In you're example of D, Em, C and G you can still choose the key of the song. Usually, the key of the song is based on which note the song ends on and not on which note the song starts on, so you can always start at te V chord or on Em. But like I said: As long as it sounds good, it's good.
#4
Quote by goldstrat1212


In another example i play D maj, E min, C Maj, G maj and this song is in the key of G that's what key i've always solo'd over it in, does it matter that i'm starting on the V chord? sometimes i play this progression starting on the E minor, would that change the key of the song?


it's a V, VI, IV, I progression in G Major I'd say, not uncommon at all really.

If you started the progression on the Em chord it wouldn't change anything, because the G major would still sound like a tonic.
It doesn't matter where a progression starts, the only thing that matters is where it ends, where it resolves its tension.
You're progression is doesn't have a strong pull to G major though, because you just have a IV infront of the tonic.

You could another D maj chord (so it's D-Em-C-D-G), that would make the tonality stronger.


If you want to make the progression to resolve to E minor you could go like Em-C-G-Bm because then you'd have added the dominant chord of E minor.
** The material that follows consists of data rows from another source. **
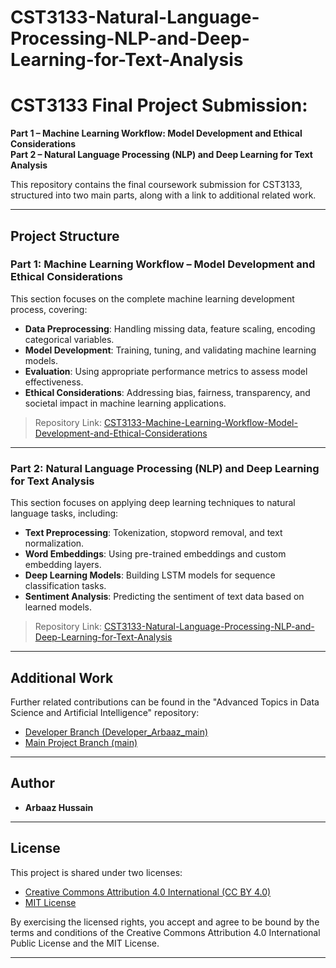 # CST3133-Natural-Language-Processing-NLP-and-Deep-Learning-for-Text-Analysis

# CST3133 Final Project Submission:  
**Part 1 – Machine Learning Workflow: Model Development and Ethical Considerations**  
**Part 2 – Natural Language Processing (NLP) and Deep Learning for Text Analysis**

This repository contains the final coursework submission for CST3133, structured into two main parts, along with a link to additional related work.

---

##  Project Structure

### Part 1: Machine Learning Workflow – Model Development and Ethical Considerations

This section focuses on the complete machine learning development process, covering:
- **Data Preprocessing**: Handling missing data, feature scaling, encoding categorical variables.
- **Model Development**: Training, tuning, and validating machine learning models.
- **Evaluation**: Using appropriate performance metrics to assess model effectiveness.
- **Ethical Considerations**: Addressing bias, fairness, transparency, and societal impact in machine learning applications.

> Repository Link: [CST3133-Machine-Learning-Workflow-Model-Development-and-Ethical-Considerations](https://github.com/arbaazhussain1/CST3133-Machine-Learning-Workflow-Model-Development-and-Ethical-Considerations)

---

### Part 2: Natural Language Processing (NLP) and Deep Learning for Text Analysis

This section focuses on applying deep learning techniques to natural language tasks, including:
- **Text Preprocessing**: Tokenization, stopword removal, and text normalization.
- **Word Embeddings**: Using pre-trained embeddings and custom embedding layers.
- **Deep Learning Models**: Building LSTM models for sequence classification tasks.
- **Sentiment Analysis**: Predicting the sentiment of text data based on learned models.

> Repository Link: [CST3133-Natural-Language-Processing-NLP-and-Deep-Learning-for-Text-Analysis](https://github.com/arbaazhussain1/CST3133-Natural-Language-Processing-NLP-and-Deep-Learning-for-Text-Analysis)

---

##  Additional Work

Further related contributions can be found in the "Advanced Topics in Data Science and Artificial Intelligence" repository:

- [Developer Branch (Developer_Arbaaz_main)](https://github.com/Chris0Jeky/CST3133-Advanced-Topics-in-Data-Science-and-Artificial-Intelligence/tree/Developer_Arbaaz_main)
- [Main Project Branch (main)](https://github.com/Chris0Jeky/CST3133-Advanced-Topics-in-Data-Science-and-Artificial-Intelligence/tree/main)

---

##  Author

- **Arbaaz Hussain**

---

##  License

This project is shared under two licenses:

- [Creative Commons Attribution 4.0 International (CC BY 4.0)](https://creativecommons.org/licenses/by/4.0/)
- [MIT License](https://opensource.org/licenses/MIT)



By exercising the licensed rights, you accept and agree to be bound by the terms and conditions of the Creative Commons Attribution 4.0 International Public License and the MIT License.

---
Just try it out, if you play a G Major chord after the progression it doesn't sound like an end, while a Em chord does, that way you can figure out what tonality you are in.
Just ask yourself "could the song end here" and if it could you know the last chord you played it the I chord.
#6
Quote by goldstrat1212
Hello everyone on the forums and thankyou so much for helping me out with this in advance! i've been working to understand how to figure out what key the chord progressions i've been writing are in. It seems like certain chord progressions such as Emaj, Gmaj, Dmaj, and Amaj sound good when played on guitar but there are no keys that fit 4 major scales in.


Sometimes a little bit of a theory is a dangerous thing. This could work easily in E major (where G is borrowed from the parallel minor).

When soloing, E major or E minor pentatonic will work well. If you pick E major you'll nee to be a little careful with notes over the G major chord (eg, the G# may clash) but there's absolutely no need to modulate here.

Instead, you need to understand what you're playing. eg, you don't just noodle away in a key because that's your key. You use your ears and your understanding of theory to guide you.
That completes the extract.